(Entries taken from a collection)

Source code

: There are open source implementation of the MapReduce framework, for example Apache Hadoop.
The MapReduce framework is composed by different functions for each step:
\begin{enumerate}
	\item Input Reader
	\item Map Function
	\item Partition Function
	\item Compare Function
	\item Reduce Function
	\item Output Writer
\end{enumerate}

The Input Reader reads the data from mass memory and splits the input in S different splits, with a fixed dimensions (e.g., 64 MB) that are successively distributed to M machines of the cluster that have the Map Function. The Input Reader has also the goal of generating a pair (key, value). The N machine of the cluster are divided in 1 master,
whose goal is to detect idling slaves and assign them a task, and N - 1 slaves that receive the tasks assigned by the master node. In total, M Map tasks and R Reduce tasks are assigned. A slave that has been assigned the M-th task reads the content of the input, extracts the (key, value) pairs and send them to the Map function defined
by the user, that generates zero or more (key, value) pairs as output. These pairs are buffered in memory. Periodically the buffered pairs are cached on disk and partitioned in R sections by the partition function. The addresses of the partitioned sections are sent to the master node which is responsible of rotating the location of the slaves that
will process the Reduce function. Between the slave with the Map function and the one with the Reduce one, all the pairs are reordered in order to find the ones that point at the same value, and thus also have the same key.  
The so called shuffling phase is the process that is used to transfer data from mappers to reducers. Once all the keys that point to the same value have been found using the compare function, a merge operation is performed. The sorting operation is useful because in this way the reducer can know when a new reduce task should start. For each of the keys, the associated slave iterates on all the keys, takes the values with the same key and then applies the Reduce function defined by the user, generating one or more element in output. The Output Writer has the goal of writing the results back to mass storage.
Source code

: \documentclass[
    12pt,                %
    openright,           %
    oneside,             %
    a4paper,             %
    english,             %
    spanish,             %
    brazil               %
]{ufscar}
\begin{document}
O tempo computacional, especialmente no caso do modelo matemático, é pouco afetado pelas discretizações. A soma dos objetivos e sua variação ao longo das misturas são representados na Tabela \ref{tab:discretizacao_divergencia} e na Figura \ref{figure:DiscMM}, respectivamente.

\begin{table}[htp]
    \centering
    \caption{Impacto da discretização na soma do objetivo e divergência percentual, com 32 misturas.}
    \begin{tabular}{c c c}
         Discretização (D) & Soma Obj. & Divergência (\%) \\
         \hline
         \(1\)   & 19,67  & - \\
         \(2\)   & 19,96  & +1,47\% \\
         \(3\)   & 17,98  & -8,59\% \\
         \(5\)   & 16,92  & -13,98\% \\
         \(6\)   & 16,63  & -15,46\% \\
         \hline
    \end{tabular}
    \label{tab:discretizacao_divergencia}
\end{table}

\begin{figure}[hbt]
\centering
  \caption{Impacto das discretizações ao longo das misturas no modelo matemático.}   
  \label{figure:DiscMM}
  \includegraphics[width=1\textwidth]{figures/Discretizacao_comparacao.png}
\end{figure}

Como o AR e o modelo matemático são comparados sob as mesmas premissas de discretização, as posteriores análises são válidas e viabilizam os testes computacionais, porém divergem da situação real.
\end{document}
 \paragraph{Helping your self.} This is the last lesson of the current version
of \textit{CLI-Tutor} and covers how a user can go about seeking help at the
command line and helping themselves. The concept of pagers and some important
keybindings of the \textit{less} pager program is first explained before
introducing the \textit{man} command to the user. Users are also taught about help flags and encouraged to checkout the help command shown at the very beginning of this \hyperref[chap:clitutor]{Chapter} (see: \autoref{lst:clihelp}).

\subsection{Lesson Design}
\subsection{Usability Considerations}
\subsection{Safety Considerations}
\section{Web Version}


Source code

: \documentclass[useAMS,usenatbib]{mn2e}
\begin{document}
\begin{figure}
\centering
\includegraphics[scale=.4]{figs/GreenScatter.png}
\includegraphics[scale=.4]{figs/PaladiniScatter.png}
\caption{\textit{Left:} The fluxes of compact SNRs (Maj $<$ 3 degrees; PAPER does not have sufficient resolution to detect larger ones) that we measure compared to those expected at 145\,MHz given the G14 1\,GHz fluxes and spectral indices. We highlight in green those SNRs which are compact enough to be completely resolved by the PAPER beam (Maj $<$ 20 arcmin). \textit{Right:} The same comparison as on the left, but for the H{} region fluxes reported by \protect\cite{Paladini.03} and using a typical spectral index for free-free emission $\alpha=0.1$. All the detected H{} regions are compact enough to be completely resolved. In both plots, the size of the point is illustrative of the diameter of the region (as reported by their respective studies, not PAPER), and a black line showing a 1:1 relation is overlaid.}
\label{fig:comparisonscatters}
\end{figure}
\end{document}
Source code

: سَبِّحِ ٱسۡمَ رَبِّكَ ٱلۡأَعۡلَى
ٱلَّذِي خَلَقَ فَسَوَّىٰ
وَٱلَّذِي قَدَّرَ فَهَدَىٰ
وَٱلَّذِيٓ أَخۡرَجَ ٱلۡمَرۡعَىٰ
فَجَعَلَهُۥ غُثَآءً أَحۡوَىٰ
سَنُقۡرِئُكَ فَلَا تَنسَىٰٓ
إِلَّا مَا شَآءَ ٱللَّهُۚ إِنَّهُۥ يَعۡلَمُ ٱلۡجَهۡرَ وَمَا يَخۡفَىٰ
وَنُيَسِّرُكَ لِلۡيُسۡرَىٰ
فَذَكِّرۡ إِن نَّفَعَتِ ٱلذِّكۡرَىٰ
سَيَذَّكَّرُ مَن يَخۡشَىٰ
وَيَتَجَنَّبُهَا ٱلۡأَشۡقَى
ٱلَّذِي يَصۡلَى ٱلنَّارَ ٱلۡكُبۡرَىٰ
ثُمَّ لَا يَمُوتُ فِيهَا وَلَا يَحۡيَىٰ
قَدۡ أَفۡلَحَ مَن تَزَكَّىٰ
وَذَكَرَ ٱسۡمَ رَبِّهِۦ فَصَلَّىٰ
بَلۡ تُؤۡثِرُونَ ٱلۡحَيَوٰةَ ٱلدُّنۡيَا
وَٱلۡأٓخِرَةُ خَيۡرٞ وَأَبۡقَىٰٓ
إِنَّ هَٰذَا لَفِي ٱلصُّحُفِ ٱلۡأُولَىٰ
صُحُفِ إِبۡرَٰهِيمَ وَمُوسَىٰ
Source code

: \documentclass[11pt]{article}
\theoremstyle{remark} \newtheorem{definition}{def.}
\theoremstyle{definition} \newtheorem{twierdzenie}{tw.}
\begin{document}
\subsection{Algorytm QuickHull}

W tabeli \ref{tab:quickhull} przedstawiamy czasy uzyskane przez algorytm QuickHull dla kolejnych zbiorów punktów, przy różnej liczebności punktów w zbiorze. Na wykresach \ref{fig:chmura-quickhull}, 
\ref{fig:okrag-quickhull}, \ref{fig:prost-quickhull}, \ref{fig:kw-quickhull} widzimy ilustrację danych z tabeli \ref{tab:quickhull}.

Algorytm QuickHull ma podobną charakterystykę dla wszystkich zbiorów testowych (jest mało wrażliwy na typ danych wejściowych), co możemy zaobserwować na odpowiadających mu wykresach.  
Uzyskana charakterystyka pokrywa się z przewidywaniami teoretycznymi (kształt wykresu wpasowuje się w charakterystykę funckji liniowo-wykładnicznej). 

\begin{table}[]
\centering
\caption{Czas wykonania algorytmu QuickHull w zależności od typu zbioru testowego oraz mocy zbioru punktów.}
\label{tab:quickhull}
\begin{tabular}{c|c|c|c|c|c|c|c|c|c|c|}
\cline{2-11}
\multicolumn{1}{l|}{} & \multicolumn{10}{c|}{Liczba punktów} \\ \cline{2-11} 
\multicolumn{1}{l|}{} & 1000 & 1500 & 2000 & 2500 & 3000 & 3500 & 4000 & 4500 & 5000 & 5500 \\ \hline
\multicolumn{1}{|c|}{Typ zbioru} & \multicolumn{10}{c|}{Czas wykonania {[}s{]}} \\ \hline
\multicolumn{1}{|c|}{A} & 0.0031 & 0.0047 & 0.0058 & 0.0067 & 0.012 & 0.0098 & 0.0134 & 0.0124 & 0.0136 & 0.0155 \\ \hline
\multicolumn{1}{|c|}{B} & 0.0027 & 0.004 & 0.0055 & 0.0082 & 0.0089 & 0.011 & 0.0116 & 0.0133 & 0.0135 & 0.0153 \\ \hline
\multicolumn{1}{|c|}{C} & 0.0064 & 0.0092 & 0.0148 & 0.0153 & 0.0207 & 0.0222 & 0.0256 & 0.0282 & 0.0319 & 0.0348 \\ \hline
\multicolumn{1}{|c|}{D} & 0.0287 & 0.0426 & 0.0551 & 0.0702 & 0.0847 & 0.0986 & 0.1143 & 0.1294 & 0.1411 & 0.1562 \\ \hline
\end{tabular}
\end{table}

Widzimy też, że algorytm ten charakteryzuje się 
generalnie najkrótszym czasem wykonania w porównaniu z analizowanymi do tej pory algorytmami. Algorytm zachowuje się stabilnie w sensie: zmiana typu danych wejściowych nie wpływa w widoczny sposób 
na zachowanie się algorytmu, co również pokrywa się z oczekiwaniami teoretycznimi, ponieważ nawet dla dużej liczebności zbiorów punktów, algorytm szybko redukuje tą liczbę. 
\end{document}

_YOUR ASSIGNMENT:_
Only a number is wanted: how many lines above include "danych"?

_SOLUTION:_
3